═══ Material shown ═══
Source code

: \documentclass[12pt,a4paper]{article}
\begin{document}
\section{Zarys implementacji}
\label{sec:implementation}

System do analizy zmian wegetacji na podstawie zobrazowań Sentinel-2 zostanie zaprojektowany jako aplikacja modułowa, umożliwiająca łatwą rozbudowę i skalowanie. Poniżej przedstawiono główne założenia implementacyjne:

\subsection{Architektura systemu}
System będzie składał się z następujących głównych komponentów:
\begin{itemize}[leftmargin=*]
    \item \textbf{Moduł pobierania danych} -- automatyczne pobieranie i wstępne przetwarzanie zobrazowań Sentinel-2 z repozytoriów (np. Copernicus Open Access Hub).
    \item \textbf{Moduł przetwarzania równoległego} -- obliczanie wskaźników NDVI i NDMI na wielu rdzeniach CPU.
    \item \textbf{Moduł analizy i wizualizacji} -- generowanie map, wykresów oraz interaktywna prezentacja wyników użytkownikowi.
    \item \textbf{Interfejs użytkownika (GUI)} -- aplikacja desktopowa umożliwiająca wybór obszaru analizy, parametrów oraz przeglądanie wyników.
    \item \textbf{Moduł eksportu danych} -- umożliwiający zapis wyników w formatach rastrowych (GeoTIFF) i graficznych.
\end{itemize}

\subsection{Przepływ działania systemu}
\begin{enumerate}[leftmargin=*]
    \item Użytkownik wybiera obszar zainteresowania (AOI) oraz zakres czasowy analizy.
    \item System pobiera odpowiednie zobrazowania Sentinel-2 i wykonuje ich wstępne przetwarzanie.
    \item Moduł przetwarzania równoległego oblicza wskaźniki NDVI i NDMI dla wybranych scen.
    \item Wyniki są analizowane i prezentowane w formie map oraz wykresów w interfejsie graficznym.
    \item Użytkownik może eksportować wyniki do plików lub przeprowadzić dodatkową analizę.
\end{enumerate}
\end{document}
═══
### Task prompt
The response must repeat exactly the lines from the top of the material through the line containing "Open Access Hub).", both included, with no other output.

### Reply to the exercise
Source code

: \documentclass[12pt,a4paper]{article}
\begin{document}
\section{Zarys implementacji}
\label{sec:implementation}

System do analizy zmian wegetacji na podstawie zobrazowań Sentinel-2 zostanie zaprojektowany jako aplikacja modułowa, umożliwiająca łatwą rozbudowę i skalowanie. Poniżej przedstawiono główne założenia implementacyjne:

\subsection{Architektura systemu}
System będzie składał się z następujących głównych komponentów:
\begin{itemize}[leftmargin=*]
    \item \textbf{Moduł pobierania danych} -- automatyczne pobieranie i wstępne przetwarzanie zobrazowań Sentinel-2 z repozytoriów (np. Copernicus Open Access Hub).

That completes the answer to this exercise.